Some advocates say that the K-8 move would mean further limiting access to elementary school seats for students from four major housing developments in the area—Jamaica Plain’s Bromley Heath and the Alice Taylor, Mission Main and Mission Park housing developments.

Losing a local elementary school means fewer options for local families, particularly low-income families, said Sara Montoya, head of the Parker Hill/Fenway branch of Action for Boston Community Development, which runs a Head Start pre-kindergarten program.

“I think it is definitely going to affect our families. The area’s kindergarten classes are completely full,” she said.

“A lot of our families don’t drive, so you are looking at less parent engagement with the schools” if the schools their children are attending are further away, she said.

“I tried to get my daughter into the Mission Hill School or the Tobin,” Mission Hill’s other K-8 school, Mirna Mejia, a Parker Hill/Fenway ABCD staffer and Hill resident, told the Gazette, “But she is attending kindergarten in Hyde Park.”

“There are not enough options around here to begin with, and we are losing more options,” she said.

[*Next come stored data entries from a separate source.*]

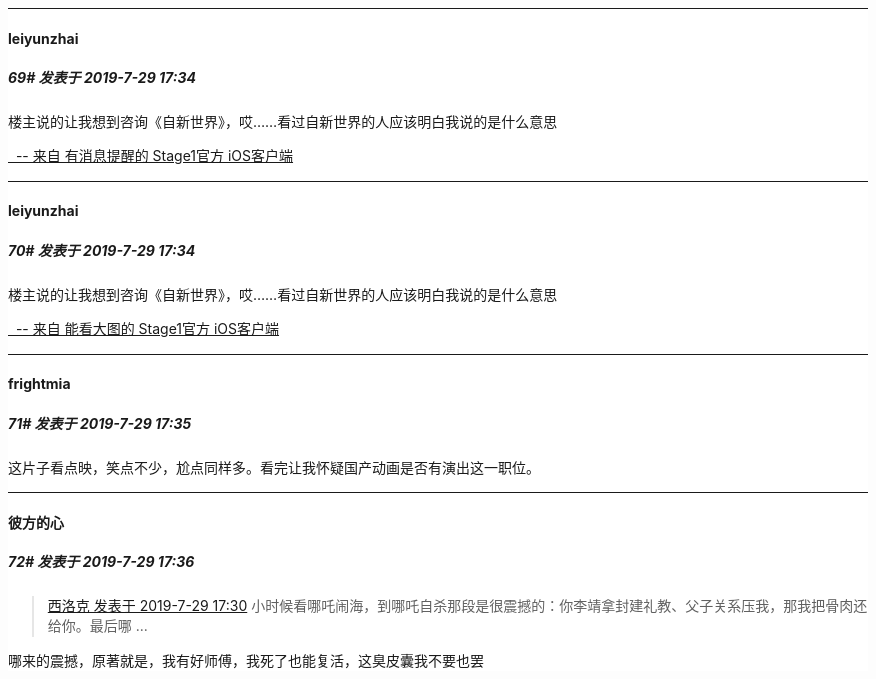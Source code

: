










-----

####  leiyunzhai  
##### 69#       发表于 2019-7-29 17:34




楼主说的让我想到咨询《自新世界》，哎……看过自新世界的人应该明白我说的是什么意思

[  -- 来自 有消息提醒的 Stage1官方 iOS客户端](https://itunes.apple.com/fi/app/saraba1st/id1221237470?mt=8)







-----

####  leiyunzhai  
##### 70#       发表于 2019-7-29 17:34




楼主说的让我想到咨询《自新世界》，哎……看过自新世界的人应该明白我说的是什么意思

[  -- 来自 能看大图的 Stage1官方 iOS客户端](https://itunes.apple.com/fi/app/saraba1st/id1221237470?mt=8)







-----

####  frightmia  
##### 71#       发表于 2019-7-29 17:35




这片子看点映，笑点不少，尬点同样多。看完让我怀疑国产动画是否有演出这一职位。







-----

####  彼方的心  
##### 72#       发表于 2019-7-29 17:36



<blockquote><a href="httphttps://bbs.saraba1st.com/2b/forum.php?mod=redirect&amp;goto=findpost&amp;pid=44709746&amp;ptid=1849904" target="_blank">西洛克 发表于 2019-7-29 17:30</a>
小时候看哪吒闹海，到哪吒自杀那段是很震撼的：你李靖拿封建礼教、父子关系压我，那我把骨肉还给你。最后哪 ...</blockquote>
哪来的震撼，原著就是，我有好师傅，我死了也能复活，这臭皮囊我不要也罢
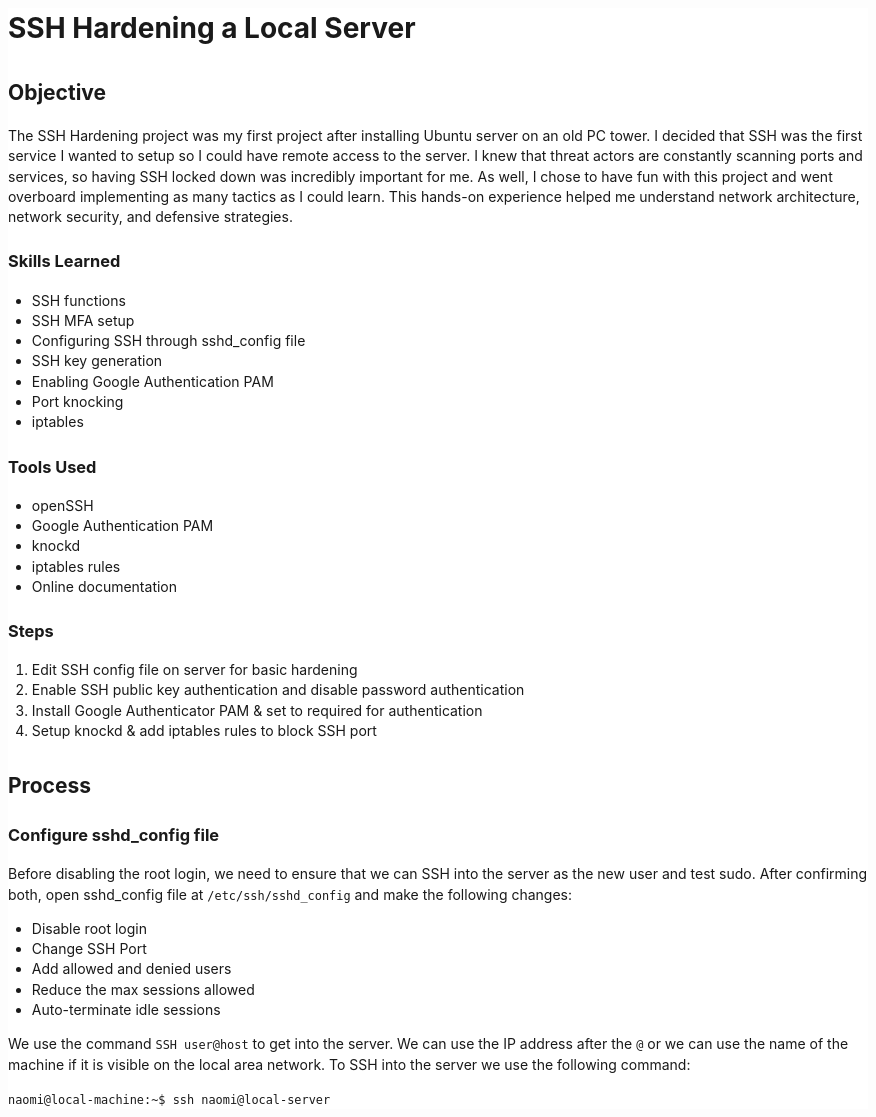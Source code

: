 # SSH Hardening a Local Server

## Objective

The SSH Hardening project was my first project after installing Ubuntu server on an old PC tower. I decided that SSH was the first service I wanted to setup so I could have remote access to the server. I knew that threat actors are constantly scanning ports and services, so having SSH locked down was incredibly important for me. As well, I chose to have fun with this project and went overboard implementing as many tactics as I could learn. This hands-on experience helped me understand network architecture, network security, and defensive strategies.

### Skills Learned

- SSH functions
- SSH MFA setup
- Configuring SSH through sshd_config file
- SSH key generation
- Enabling Google Authentication PAM
- Port knocking
- iptables
### Tools Used

- openSSH 
- Google Authentication PAM
- knockd 
- iptables rules
- Online documentation

### Steps

1. Edit SSH config file on server for basic hardening
2. Enable SSH public key authentication and disable password authentication
3. Install Google Authenticator PAM & set to required for authentication
4. Setup knockd & add iptables rules to block SSH port

## Process
### Configure sshd_config file 

Before disabling the root login, we need to ensure that we can SSH into the server as the new user and test sudo. After confirming both, open sshd_config file at `/etc/ssh/sshd_config` and make the following changes: 

* Disable root login
* Change SSH Port
* Add allowed and denied users
* Reduce the max sessions allowed
* Auto-terminate idle sessions

We use the command `SSH user@host` to get into the server. We can use the IP address after the `@` or we can use the name of the machine if it is visible on the local area network. To SSH into the server we use the following command: 
```
naomi@local-machine:~$ ssh naomi@local-server
```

In an email, Wilder told the Gazette, “There are many options within the [Mission Hill] walk-zone, beyond the Mission Hill K-8 and the Tobin. Their options far outnumber those of a student living near the Agassiz building”—the former home of the Agassiz school at 20 Child St in JP, where Mission Hill K-8 is slated to move.

But City Councilor Matt O’Malley told the Gazette he is skeptical that the Mission Hill school’s move to JP will mean more seats for current JP students. The only seats that are being added to the school are pre-kindergarten seats, so for local students who left the Agassiz when it closed last year, “there is not opportunity to go back to the building,” he said.

David Taber:

View Comments (2)

  • Good critical thinking City Councilor Matt O’Malley, I’m
    glad to hear you are skeptical…me too!   Now tell us what YOU are going to do about it!

    This article didn’t mention that BPS is going to add the NEW
    Margarita Muñiz Academy High School to the mix at the Agassiz School building.  As the nightmare continues, I am
    concerned about the safety issue that will be created by opening a new high
    school in such close proximity to English High.  I can just see the fights
    between the two high schools when the Muñiz Academy “partners” with English to
    share their sports fields or when students “talk trash” about each others
    schools!  We can only hope that any
    brawls happened away from elementary student bystanders who may get hurt.            

    Given that Burke and English High School’s are under
    populated, do we really need another high school anyway?  Wouldn’t the
    money be better spent creating a two-way bilingual program at the Burke or English
    High?  Both schools have large bilingual populations that would
    benefit. 

    One of the reasons cited by the superintendent when she closed
    and consolidated the small high schools last year was the cost of the “administrative
    positions.” These small schools, serving fewer than 400 students, still require
    a headmaster, assistant headmaster, SPED director, department directors, nurse,
    guidance, social workers, discipline directors, and their respective support
    staff.  It seems to me that this program can be absorbed into the under
    populated high schools, using the administrative staff already in place, then
    use the money saved to hire additional teachers and staff who are in direct service to
    all students in the building.  
    Or the new Margarita Muñiz Academy could open in a Boston community, like Mattapan or Roslindale, without a
    high school. 

  • Thank you for continuing to focus on this issue, which we consider pressingly relevant to the stability of all BPS school communities and neighborhoods anchored by them. As BPS considers returning to the neighborhood-school model--which not only will cut back on busing costs, currently enormous, but also facilitates local social ties for children, promotes parent engagement, and sustains neighborhood health--it makes no sense to us that they plan to uproot a thriving school with 60% walk-zone enrollment and a longtime anchor for families and homeowners in Mission Hill and Roxbury.